Using bad to do good

"There is definitely more bad news today," says Rabbi Marc Gellman, co-author of "Bad Stuff in the News: A Family Guide to Handling the Headlines. "The news tends to focus on what is wrong in the world, not on what is right."

Rabbi Gellman and Monsignor Thomas Hartman are New York-area clergymen who appear on TV talk shows as "The God Squad," a duo who talk about the lessons of religion, ethics and values in everyday life.

Rabbi Gellman and Monsignor Hartman began their new book in the wake of the Columbine High School massacres. They finished it just after September 11.

"What we are trying to say is that even with all the bad news, the situation is not helpless or hopeless," Monsignor Hartman says. "With each bad thing they are likely to see on the news, there are things to understand."

Explaining why things happen is the first step in reducing fear, Rabbi Gellman says. In understanding a school shooting, for instance, it is important to remember that fewer than 30 children were killed in schools in the United States between 1999 and 2001 and that millions of children go to schools every day and nothing bad ever happens to them.

"Part of life is accepting good risks and avoiding bad risks," the authors write in "Bad Stuff in the News." "Going to school is a good risk. Even though schools are getting safer, it's still important to understand the reasons for the killings: Those kids who did the killing had a huge bucket of pain inside of them. Inside pain comes from feeling scared and lonely, from feeling that nobody loves you or cares about what happens to you."

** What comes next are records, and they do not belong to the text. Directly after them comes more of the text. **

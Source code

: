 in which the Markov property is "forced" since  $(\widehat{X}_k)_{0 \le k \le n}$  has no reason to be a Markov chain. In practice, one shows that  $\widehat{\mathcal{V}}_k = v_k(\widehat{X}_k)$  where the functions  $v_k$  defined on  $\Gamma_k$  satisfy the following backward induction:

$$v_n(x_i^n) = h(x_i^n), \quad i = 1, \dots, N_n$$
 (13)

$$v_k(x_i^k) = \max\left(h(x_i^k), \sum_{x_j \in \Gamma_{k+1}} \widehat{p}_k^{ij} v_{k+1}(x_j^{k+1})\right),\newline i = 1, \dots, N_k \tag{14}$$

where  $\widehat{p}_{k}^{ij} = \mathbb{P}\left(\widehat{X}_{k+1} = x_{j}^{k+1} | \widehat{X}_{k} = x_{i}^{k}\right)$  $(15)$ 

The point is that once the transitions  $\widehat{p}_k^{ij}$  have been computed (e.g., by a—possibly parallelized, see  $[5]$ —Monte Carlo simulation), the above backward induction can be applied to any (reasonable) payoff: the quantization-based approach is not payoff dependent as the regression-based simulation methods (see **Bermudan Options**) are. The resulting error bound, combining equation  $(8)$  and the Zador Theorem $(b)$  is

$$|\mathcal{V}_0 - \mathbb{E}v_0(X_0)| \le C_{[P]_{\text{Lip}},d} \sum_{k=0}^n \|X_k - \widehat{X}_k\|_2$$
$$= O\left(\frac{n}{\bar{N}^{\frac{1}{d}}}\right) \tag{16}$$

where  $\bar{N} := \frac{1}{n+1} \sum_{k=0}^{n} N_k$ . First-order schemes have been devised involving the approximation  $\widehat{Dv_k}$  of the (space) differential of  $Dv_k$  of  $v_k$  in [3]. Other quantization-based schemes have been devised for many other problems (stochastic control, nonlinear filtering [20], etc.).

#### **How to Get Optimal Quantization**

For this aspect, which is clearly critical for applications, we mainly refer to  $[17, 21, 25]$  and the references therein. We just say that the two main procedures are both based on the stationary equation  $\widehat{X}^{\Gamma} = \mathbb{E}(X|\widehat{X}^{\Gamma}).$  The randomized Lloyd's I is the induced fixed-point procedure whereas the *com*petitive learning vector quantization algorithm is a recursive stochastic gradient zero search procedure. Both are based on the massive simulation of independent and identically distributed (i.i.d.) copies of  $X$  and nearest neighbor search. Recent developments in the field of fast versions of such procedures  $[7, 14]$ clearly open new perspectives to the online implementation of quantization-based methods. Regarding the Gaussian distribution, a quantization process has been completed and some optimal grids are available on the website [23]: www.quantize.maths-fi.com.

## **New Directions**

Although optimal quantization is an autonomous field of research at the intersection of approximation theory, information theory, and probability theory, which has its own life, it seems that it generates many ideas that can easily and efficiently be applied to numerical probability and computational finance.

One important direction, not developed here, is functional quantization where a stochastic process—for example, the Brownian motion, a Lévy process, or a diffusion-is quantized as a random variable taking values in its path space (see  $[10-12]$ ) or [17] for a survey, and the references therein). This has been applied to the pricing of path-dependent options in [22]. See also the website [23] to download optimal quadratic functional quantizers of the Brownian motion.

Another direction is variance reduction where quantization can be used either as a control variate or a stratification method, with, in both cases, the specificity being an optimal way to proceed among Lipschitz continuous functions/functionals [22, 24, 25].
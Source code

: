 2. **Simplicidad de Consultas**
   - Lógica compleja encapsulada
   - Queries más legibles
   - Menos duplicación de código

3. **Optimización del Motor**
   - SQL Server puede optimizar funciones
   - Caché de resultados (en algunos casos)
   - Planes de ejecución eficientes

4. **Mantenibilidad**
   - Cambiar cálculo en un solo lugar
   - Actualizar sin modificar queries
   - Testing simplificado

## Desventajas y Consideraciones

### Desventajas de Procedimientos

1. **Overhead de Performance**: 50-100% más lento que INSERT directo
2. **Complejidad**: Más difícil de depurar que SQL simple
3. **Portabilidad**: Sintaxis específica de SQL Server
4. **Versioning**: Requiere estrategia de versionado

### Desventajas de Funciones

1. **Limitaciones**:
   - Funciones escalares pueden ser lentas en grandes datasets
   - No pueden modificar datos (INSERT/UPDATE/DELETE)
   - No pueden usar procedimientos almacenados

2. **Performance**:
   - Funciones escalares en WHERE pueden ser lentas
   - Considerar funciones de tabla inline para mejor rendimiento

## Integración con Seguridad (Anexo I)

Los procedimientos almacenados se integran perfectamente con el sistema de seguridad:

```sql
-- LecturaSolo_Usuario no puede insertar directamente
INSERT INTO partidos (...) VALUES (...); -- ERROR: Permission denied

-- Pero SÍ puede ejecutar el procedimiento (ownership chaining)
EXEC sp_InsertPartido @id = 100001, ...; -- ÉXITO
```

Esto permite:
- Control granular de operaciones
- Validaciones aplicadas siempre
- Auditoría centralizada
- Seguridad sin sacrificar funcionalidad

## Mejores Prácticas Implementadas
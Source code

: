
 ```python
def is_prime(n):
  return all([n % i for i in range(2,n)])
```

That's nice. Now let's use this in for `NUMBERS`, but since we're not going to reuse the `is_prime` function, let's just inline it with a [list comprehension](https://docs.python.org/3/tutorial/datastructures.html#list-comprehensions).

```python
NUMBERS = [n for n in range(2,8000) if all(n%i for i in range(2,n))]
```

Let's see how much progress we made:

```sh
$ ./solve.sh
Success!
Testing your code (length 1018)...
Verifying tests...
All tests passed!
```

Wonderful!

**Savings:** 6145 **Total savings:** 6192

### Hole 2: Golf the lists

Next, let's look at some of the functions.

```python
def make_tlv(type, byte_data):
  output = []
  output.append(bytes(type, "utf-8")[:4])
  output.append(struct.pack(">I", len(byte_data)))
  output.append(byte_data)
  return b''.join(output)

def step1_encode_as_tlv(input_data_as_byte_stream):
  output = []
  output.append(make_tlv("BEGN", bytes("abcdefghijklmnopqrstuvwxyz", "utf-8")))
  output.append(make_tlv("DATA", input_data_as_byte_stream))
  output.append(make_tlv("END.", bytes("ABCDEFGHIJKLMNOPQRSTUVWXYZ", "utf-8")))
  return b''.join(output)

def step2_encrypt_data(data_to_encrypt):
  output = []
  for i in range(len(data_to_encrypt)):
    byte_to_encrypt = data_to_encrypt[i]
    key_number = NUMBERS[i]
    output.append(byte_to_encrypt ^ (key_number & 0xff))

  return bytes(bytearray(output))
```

Knowing what children and teens can do to prevent bad things from happening is what Rabbi Gellman and Monsignor Hartman discuss in writing about "stuff you can fix." Being proactive can help young people feel they are doing their part to reduce evil in the world, Monsignor Hartman says.

For instance, if you see someone eating alone, ask him or her to have lunch once in a while, the authors say.

"It may seem small, but asking a lonely kid to join you for lunch might be just the thing to convince that person that somebody cares about him or her. If he feels less lonely, he may feel less angry. If he feels less angry, he may have less pain inside. A simple act of kindness can go a long way."